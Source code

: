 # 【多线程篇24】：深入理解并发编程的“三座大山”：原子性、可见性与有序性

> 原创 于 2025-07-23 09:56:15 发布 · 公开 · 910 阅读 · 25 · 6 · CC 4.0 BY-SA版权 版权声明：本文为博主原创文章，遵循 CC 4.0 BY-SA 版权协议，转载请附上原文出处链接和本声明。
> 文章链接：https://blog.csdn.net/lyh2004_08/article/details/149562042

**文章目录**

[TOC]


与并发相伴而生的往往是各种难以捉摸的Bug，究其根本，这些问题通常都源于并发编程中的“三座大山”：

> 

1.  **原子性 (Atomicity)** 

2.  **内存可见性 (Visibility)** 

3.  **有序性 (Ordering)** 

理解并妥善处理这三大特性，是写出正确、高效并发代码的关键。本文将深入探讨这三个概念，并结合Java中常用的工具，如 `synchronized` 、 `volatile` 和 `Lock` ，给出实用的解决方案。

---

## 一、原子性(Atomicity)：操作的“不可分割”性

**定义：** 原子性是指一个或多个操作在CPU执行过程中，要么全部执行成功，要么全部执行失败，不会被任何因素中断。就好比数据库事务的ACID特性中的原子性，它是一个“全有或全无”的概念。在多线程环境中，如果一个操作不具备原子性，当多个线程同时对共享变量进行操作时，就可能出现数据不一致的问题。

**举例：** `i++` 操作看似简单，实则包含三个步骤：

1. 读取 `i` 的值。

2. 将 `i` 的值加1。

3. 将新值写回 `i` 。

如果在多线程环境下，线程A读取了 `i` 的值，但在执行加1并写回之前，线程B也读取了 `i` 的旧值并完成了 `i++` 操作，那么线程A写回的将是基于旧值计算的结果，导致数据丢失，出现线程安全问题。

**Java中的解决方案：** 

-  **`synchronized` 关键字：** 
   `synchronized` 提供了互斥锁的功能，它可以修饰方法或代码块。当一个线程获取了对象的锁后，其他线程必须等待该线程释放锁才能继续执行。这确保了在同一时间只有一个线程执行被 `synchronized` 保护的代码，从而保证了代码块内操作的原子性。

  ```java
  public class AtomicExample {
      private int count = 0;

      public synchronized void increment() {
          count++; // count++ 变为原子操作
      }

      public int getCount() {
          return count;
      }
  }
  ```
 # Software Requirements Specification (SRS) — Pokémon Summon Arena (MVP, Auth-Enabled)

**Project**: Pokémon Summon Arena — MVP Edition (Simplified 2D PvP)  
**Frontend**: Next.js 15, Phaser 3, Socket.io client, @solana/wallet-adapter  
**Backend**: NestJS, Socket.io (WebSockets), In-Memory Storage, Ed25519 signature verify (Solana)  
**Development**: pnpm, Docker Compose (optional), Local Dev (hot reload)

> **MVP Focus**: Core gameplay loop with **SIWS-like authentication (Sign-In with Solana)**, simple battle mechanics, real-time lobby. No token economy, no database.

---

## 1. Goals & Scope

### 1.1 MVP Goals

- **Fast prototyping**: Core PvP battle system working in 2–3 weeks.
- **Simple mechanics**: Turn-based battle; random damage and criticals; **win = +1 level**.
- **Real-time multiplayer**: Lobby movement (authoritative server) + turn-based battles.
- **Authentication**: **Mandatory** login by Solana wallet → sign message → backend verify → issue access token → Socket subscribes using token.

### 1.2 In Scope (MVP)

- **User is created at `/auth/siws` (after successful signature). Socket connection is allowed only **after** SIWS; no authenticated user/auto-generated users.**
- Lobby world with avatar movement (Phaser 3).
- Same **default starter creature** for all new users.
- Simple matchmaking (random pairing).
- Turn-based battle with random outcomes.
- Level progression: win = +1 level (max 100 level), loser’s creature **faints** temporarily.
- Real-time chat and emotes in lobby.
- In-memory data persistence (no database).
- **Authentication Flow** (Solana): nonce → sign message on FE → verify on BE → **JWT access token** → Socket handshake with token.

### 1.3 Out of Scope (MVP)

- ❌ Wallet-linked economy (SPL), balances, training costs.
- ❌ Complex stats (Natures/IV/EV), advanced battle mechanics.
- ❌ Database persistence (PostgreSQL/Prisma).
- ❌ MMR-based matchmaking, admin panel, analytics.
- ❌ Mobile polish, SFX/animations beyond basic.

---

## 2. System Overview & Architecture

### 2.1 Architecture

What the exercise asks: Exactly as they appear above, write out all of the lines.

Result for this exercise:
Source code

: # 【多线程篇24】：深入理解并发编程的“三座大山”：原子性、可见性与有序性

> 原创 于 2025-07-23 09:56:15 发布 · 公开 · 910 阅读 · 25 · 6 · CC 4.0 BY-SA版权 版权声明：本文为博主原创文章，遵循 CC 4.0 BY-SA 版权协议，转载请附上原文出处链接和本声明。
> 文章链接：https://blog.csdn.net/lyh2004_08/article/details/149562042

**文章目录**

[TOC]


与并发相伴而生的往往是各种难以捉摸的Bug，究其根本，这些问题通常都源于并发编程中的“三座大山”：

> 

1.  **原子性 (Atomicity)** 

2.  **内存可见性 (Visibility)** 

3.  **有序性 (Ordering)** 

理解并妥善处理这三大特性，是写出正确、高效并发代码的关键。本文将深入探讨这三个概念，并结合Java中常用的工具，如 `synchronized` 、 `volatile` 和 `Lock` ，给出实用的解决方案。

---

## 一、原子性(Atomicity)：操作的“不可分割”性

**定义：** 原子性是指一个或多个操作在CPU执行过程中，要么全部执行成功，要么全部执行失败，不会被任何因素中断。就好比数据库事务的ACID特性中的原子性，它是一个“全有或全无”的概念。在多线程环境中，如果一个操作不具备原子性，当多个线程同时对共享变量进行操作时，就可能出现数据不一致的问题。

**举例：** `i++` 操作看似简单，实则包含三个步骤：

1. 读取 `i` 的值。

2. 将 `i` 的值加1。

3. 将新值写回 `i` 。

如果在多线程环境下，线程A读取了 `i` 的值，但在执行加1并写回之前，线程B也读取了 `i` 的旧值并完成了 `i++` 操作，那么线程A写回的将是基于旧值计算的结果，导致数据丢失，出现线程安全问题。

**Java中的解决方案：** 

-  **`synchronized` 关键字：** 
   `synchronized` 提供了互斥锁的功能，它可以修饰方法或代码块。当一个线程获取了对象的锁后，其他线程必须等待该线程释放锁才能继续执行。这确保了在同一时间只有一个线程执行被 `synchronized` 保护的代码，从而保证了代码块内操作的原子性。

  ```java
  public class AtomicExample {
      private int count = 0;

      public synchronized void increment() {
          count++; // count++ 变为原子操作
      }

      public int getCount() {
          return count;
      }
  }
  ```
 # Software Requirements Specification (SRS) — Pokémon Summon Arena (MVP, Auth-Enabled)

**Project**: Pokémon Summon Arena — MVP Edition (Simplified 2D PvP)  
**Frontend**: Next.js 15, Phaser 3, Socket.io client, @solana/wallet-adapter  
**Backend**: NestJS, Socket.io (WebSockets), In-Memory Storage, Ed25519 signature verify (Solana)  
**Development**: pnpm, Docker Compose (optional), Local Dev (hot reload)

> **MVP Focus**: Core gameplay loop with **SIWS-like authentication (Sign-In with Solana)**, simple battle mechanics, real-time lobby. No token economy, no database.

---

## 1. Goals & Scope

### 1.1 MVP Goals

- **Fast prototyping**: Core PvP battle system working in 2–3 weeks.
- **Simple mechanics**: Turn-based battle; random damage and criticals; **win = +1 level**.
- **Real-time multiplayer**: Lobby movement (authoritative server) + turn-based battles.
- **Authentication**: **Mandatory** login by Solana wallet → sign message → backend verify → issue access token → Socket subscribes using token.

### 1.2 In Scope (MVP)

- **User is created at `/auth/siws` (after successful signature). Socket connection is allowed only **after** SIWS; no authenticated user/auto-generated users.**
- Lobby world with avatar movement (Phaser 3).
- Same **default starter creature** for all new users.
- Simple matchmaking (random pairing).
- Turn-based battle with random outcomes.
- Level progression: win = +1 level (max 100 level), loser’s creature **faints** temporarily.
- Real-time chat and emotes in lobby.
- In-memory data persistence (no database).
- **Authentication Flow** (Solana): nonce → sign message on FE → verify on BE → **JWT access token** → Socket handshake with token.

### 1.3 Out of Scope (MVP)

- ❌ Wallet-linked economy (SPL), balances, training costs.
- ❌ Complex stats (Natures/IV/EV), advanced battle mechanics.
- ❌ Database persistence (PostgreSQL/Prisma).
- ❌ MMR-based matchmaking, admin panel, analytics.
- ❌ Mobile polish, SFX/animations beyond basic.

---

## 2. System Overview & Architecture

### 2.1 Architecture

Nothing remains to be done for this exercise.